Еhe law might push the country into isolation and have an adverse impact on society, experts said

KIEV, May 23. /TASS/. The law on a 75% quota for the Ukrainian language at Ukraine's radio stations and TV channels, is a sheer instance of populism, Ukrainian experts said on Tuesday in a comment on the Verkhovna Rada's new initiative.

They also voiced the apprehensions that the law might push the country into isolation and have an adverse impact on society.

"The contemporary democratic notion of 'Ukrainian' implies everything created by citizens of Ukraine inside Ukraine, be it in English, Polish, German, Russian, Hungarian, Crimean Tatar, Romanian or other languages," Ruslan Bortnik, the director of the Ukrainian Institute of Analysis and Political Management told reporters.

"The striving to bind everything that's 'Ukrainian' to the ethnic aspect is simply a marker of populism and lack of civilization and it dooms this country and people to isolation," he said.

Tuesday's decision on quotas for the Ukrainian language stands at variance with the global trend, as 86 countries on today's political map of the world, or 45% of the existing 193 states abide by the multilingual principle in language policy and assign the status of an official language to several languages at a time.

Of the 86 countries, the majority or 77% have given the status of state languages to several tongues, while other combine all-nation and regional multilingualism, Bortnik said.

Political analyst Nikolai Spiridonov believes the newly adopted law is an artificial bolster to the state language.

"Ukrainian is a beautiful melodious language and it doesn't need any artificial bolstering," he said. "This kind of bolstering will much rather repel people."

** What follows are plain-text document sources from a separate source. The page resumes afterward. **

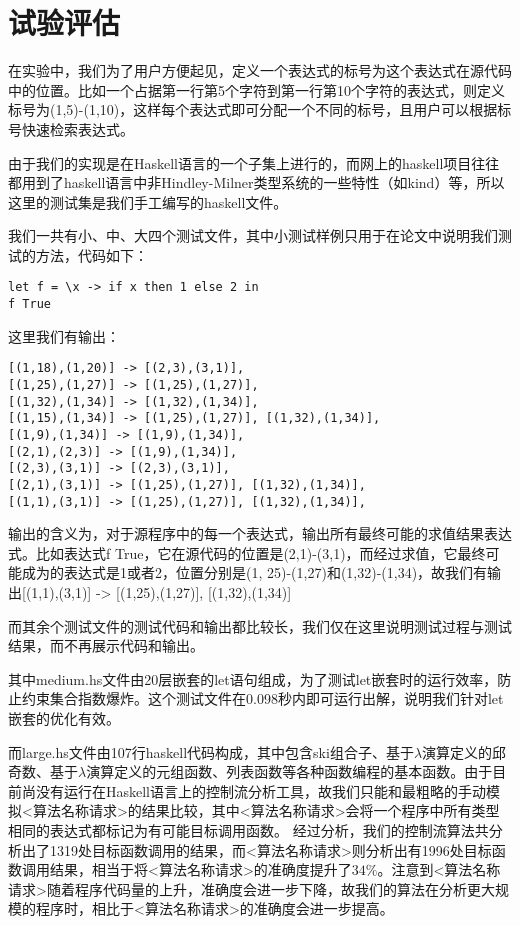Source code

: \documentclass[UTF8, colorlinks]{pkuthss}
\begin{document}
	\chapter{试验评估}
	在实验中，我们为了用户方便起见，定义一个表达式的标号为这个表达式在源代码中的位置。比如一个占据第一行第5个字符到第一行第10个字符的表达式，则定义标号为(1,5)-(1,10)，这样每个表达式即可分配一个不同的标号，且用户可以根据标号快速检索表达式。
	
	由于我们的实现是在Haskell语言的一个子集上进行的，而网上的haskell项目往往都用到了haskell语言中非Hindley-Milner类型系统的一些特性（如kind）等，所以这里的测试集是我们手工编写的haskell文件。
	
	我们一共有小、中、大四个测试文件，其中小测试样例只用于在论文中说明我们测试的方法，代码如下：
	\begin{lstlisting}
let f = \x -> if x then 1 else 2 in
f True
	\end{lstlisting}
	这里我们有输出：
	\begin{lstlisting}
[(1,18),(1,20)] -> [(2,3),(3,1)],
[(1,25),(1,27)] -> [(1,25),(1,27)],
[(1,32),(1,34)] -> [(1,32),(1,34)],
[(1,15),(1,34)] -> [(1,25),(1,27)], [(1,32),(1,34)],
[(1,9),(1,34)] -> [(1,9),(1,34)],
[(2,1),(2,3)] -> [(1,9),(1,34)],
[(2,3),(3,1)] -> [(2,3),(3,1)],
[(2,1),(3,1)] -> [(1,25),(1,27)], [(1,32),(1,34)],
[(1,1),(3,1)] -> [(1,25),(1,27)], [(1,32),(1,34)],
	\end{lstlisting}
	输出的含义为，对于源程序中的每一个表达式，输出所有最终可能的求值结果表达式。比如表达式f True，它在源代码的位置是(2,1)-(3,1)，而经过求值，它最终可能成为的表达式是1或者2，位置分别是(1, 25)-(1,27)和(1,32)-(1,34)，故我们有输出[(1,1),(3,1)] -> [(1,25),(1,27)], [(1,32),(1,34)]
	
	而其余个测试文件的测试代码和输出都比较长，我们仅在这里说明测试过程与测试结果，而不再展示代码和输出。
	
	其中medium.hs文件由20层嵌套的let语句组成，为了测试let嵌套时的运行效率，防止约束集合指数爆炸。这个测试文件在0.098秒内即可运行出解，说明我们针对let嵌套的优化有效。
	
	而large.hs文件由107行haskell代码构成，其中包含ski组合子、基于$\lambda$演算定义的邱奇数、基于$\lambda$演算定义的元组函数、列表函数等各种函数编程的基本函数。由于目前尚没有运行在Haskell语言上的控制流分析工具，故我们只能和最粗略的手动模拟<算法名称请求>的结果比较，其中<算法名称请求>会将一个程序中所有类型相同的表达式都标记为有可能目标调用函数。 经过分析，我们的控制流算法共分析出了1319处目标函数调用的结果，而<算法名称请求>则分析出有1996处目标函数调用结果，相当于将<算法名称请求>的准确度提升了$34\%$。注意到<算法名称请求>随着程序代码量的上升，准确度会进一步下降，故我们的算法在分析更大规模的程序时，相比于<算法名称请求>的准确度会进一步提高。
	
\end{document}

According to Spiridonov, private channels should have the right to broadcast in any language, since the task of any commercial broadcasting is to attract spectators. In addition to it, the language problem splits society and scarcely has a potential to consolidate it and quite often is a harbinger of forthcoming elections."

A total of 269 deputies of the Verkhovna Rada voted in favor of the law on the language quota for the broadcasting media. The required minimum of votes for adopting laws in the Rada is 226.

The law stipulates that "the radio and television broadcasting companies broadcast in the state language, minority or regional language, and the language of international communications" but "shows of films in the Ukrainian language should make up no less than 50% for regional broadcasting companies and no less than 75% for pan-Ukrainian radio and TV channels.".